Going fully digital: the experience of two mobile telco DSPs

via Flickr © Scott Meis Photography (CC BY-ND 2.0)

via Flickr © Scott Meis Photography (CC BY-ND 2.0)

  • Yes, you can make it a seamless online experience for customers, which they value
  • Yes, you can speed up your internal processes with continuous software development 
  • But what you really get is a chance to engage properly with your members (not customers so much, certainly not subscribers)

We looked at the advantages to be had from forming or joining ‘ecosystems’ earlier this week by gleaning observations from a presentation within TM Forum's Digital Transformation World Series with a visit to a session entitled Becoming an ecosystem partner.

On the same quest - that being to highlight ways to greater DSP relevance - we called in on another session entitled Visible versus giffgaff models.

This one involved Mark Newman, Chief Analyst at the TM Forum, Himanshu Niranjani, Chief Technology Officer (CTO) at Verizon’s ‘Visible’, and Steven McDonald, Chief Operating & Technology Officer at giffgaff in the UK.

In fact, rather than this being an X versus Y occasion, as implied by its title, it was all about the joys of being a properly digital service provider; what the advantages have been so far; and how well the two operators had weathered the pandemic. The two officers were pretty much in violent agreement. 

Steve (giffgaff) was asked about how the pandemic changed things for giffgaff. He pointed out that the operator was all digital and was attractive to customers who want simpler relationships. Similarly, said Himanshu, Visible was a startup that was staffed by mostly software engineering people and was 100 per cent digital, a little more digital than giffgaff, which goes back a few years and has a reasonable number of legacy systems.

For giffgaff, the pandemic and lockdown was a wakeup call. “We were all colocated in a single office and we loved that. We all have close relationships with everyone in the office and that means that you kind of rely on those relationships to get the level of collaboration that we want to see.  But the pandemic suddenly meant a close knit team had to work from home. 

“That’s been a challenge, but by and large our teams have adapted to it brilliantly. On a personal note, I’ve realised how much I rely on wandering around the office talking to people. Now it’s Zoom calls all day."

For giffgaff, the internal skill set has changed during the past few years as the company moved to continuous software deployment .

"We wanted to bring members into the development lifecycle - not just have ideas thrown in. At the beginning of the company 5 years ago, we were maybe releasing software around 3 or 4 times times a year. We’re now releasing 9 or 10 thousand times a year."

He says the community feel was initiated right at the beginning of giffgaff and that has really defined the way the company relates to its ‘members'.

“We require engineers to take a ‘test first’ approach and to really own the tests and to care. And we found that the developers became great helpers to other members. It requires a total culture change.”

Although it’s been at it for a shorter time, Visible’s Himanshu says every company these days wants to get down with the customers, but he says Visible revolves around speed: What’s the turnaround time? How quickly can feedback get to you? and how quickly can you get it back and execute on it? 

The trick, he says is to do all this but keep it simple at the same time. 

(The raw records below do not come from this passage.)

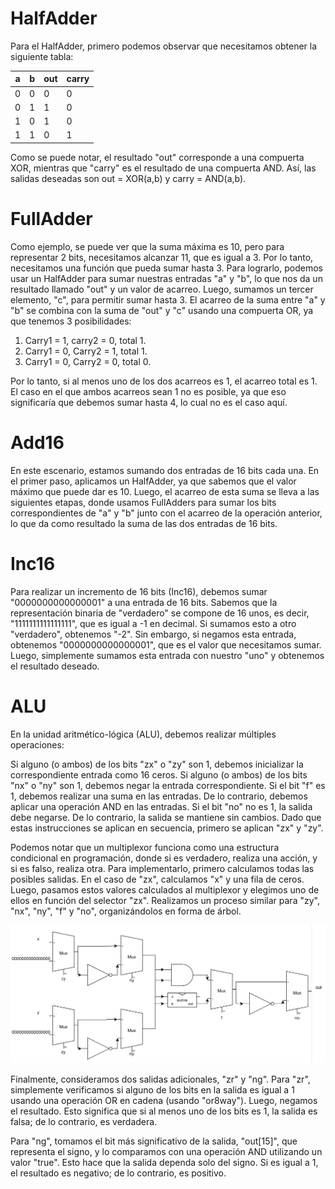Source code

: # HalfAdder

Para el HalfAdder, primero podemos observar que necesitamos obtener la siguiente tabla:

| a | b | out | carry |
|---|---|-----|-------|
| 0 | 0 |  0  |   0   |
| 0 | 1 |  1  |   0   |
| 1 | 0 |  1  |   0   |
| 1 | 1 |  0  |   1   |

Como se puede notar, el resultado "out" corresponde a una compuerta XOR, mientras que "carry" es el resultado de una compuerta AND. Así, las salidas deseadas son out = XOR(a,b) y carry = AND(a,b).

# FullAdder

Como ejemplo, se puede ver que la suma máxima es 10, pero para representar 2 bits, necesitamos alcanzar 11, que es igual a 3. Por lo tanto, necesitamos una función que pueda sumar hasta 3. Para lograrlo, podemos usar un HalfAdder para sumar nuestras entradas "a" y "b", lo que nos da un resultado llamado "out" y un valor de acarreo. Luego, sumamos un tercer elemento, "c", para permitir sumar hasta 3. El acarreo de la suma entre "a" y "b" se combina con la suma de "out" y "c" usando una compuerta OR, ya que tenemos 3 posibilidades:

1. Carry1 = 1, carry2 = 0, total 1.
2. Carry1 = 0, Carry2 = 1, total 1.
3. Carry1 = 0, Carry2 = 0, total 0.

Por lo tanto, si al menos uno de los dos acarreos es 1, el acarreo total es 1. El caso en el que ambos acarreos sean 1 no es posible, ya que eso significaría que debemos sumar hasta 4, lo cual no es el caso aquí.

# Add16

En este escenario, estamos sumando dos entradas de 16 bits cada una. En el primer paso, aplicamos un HalfAdder, ya que sabemos que el valor máximo que puede dar es 10. Luego, el acarreo de esta suma se lleva a las siguientes etapas, donde usamos FullAdders para sumar los bits correspondientes de "a" y "b" junto con el acarreo de la operación anterior, lo que da como resultado la suma de las dos entradas de 16 bits.

# Inc16

Para realizar un incremento de 16 bits (Inc16), debemos sumar "0000000000000001" a una entrada de 16 bits. Sabemos que la representación binaria de "verdadero" se compone de 16 unos, es decir, "1111111111111111", que es igual a -1 en decimal. Si sumamos esto a otro "verdadero", obtenemos "-2". Sin embargo, si negamos esta entrada, obtenemos "0000000000000001", que es el valor que necesitamos sumar. Luego, simplemente sumamos esta entrada con nuestro "uno" y obtenemos el resultado deseado.

# ALU

En la unidad aritmético-lógica (ALU), debemos realizar múltiples operaciones:

Si alguno (o ambos) de los bits "zx" o "zy" son 1, debemos inicializar la correspondiente entrada como 16 ceros.
Si alguno (o ambos) de los bits "nx" o "ny" son 1, debemos negar la entrada correspondiente.
Si el bit "f" es 1, debemos realizar una suma en las entradas. De lo contrario, debemos aplicar una operación AND en las entradas.
Si el bit "no" no es 1, la salida debe negarse. De lo contrario, la salida se mantiene sin cambios.
Dado que estas instrucciones se aplican en secuencia, primero se aplican "zx" y "zy".

Podemos notar que un multiplexor funciona como una estructura condicional en programación, donde si es verdadero, realiza una acción, y si es falso, realiza otra. Para implementarlo, primero calculamos todas las posibles salidas. En el caso de "zx", calculamos "x" y una fila de ceros. Luego, pasamos estos valores calculados al multiplexor y elegimos uno de ellos en función del selector "zx". Realizamos un proceso similar para "zy", "nx", "ny", "f" y "no", organizándolos en forma de árbol.

<img src="/Images/alu.png">

Finalmente, consideramos dos salidas adicionales, "zr" y "ng". Para "zr", simplemente verificamos si alguno de los bits en la salida es igual a 1 usando una operación OR en cadena (usando "or8way"). Luego, negamos el resultado. Esto significa que si al menos uno de los bits es 1, la salida es falsa; de lo contrario, es verdadera.

Para "ng", tomamos el bit más significativo de la salida, "out[15]", que representa el signo, y lo comparamos con una operación AND utilizando un valor "true". Esto hace que la salida dependa solo del signo. Si es igual a 1, el resultado es negativo; de lo contrario, es positivo.
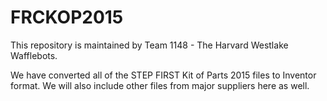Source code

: # FRCKOP2015

This repository is maintained by Team 1148 - The Harvard Westlake Wafflebots.

We have converted all of the STEP FIRST Kit of Parts 2015 files to Inventor format. We will also include other files from major suppliers here as well.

Visible came up with a mechanism where one member can pay for another member’s bill, while giffgaff had brought community members actually into the office, where they had direct input into the development process 

As far as spreading the word is concerned, both men said marketing and sales success often comes from people talking to family members and getting them to sign up, then providing help once they had. They both had versions of a member-get-member scheme 

Learnings and lessons drawn?

Visible’s Himanshu said it was important not to be afraid of experimentation: Implementing this sort of thing takes time, but don’t discount experimentation as a small thing you do on the side -- put it in your DNA and keep learning about your customers. "Sometimes when you bring the customers together they have something tough to say, but you take it and turn it around, and if you do that you have a great partnership,” he says. 

Becoming  digital had all the usual technical advantages and efficiencies, but the real payoff seems to have been the extent to which the process has opened the two companies up to engagement with their customers/members.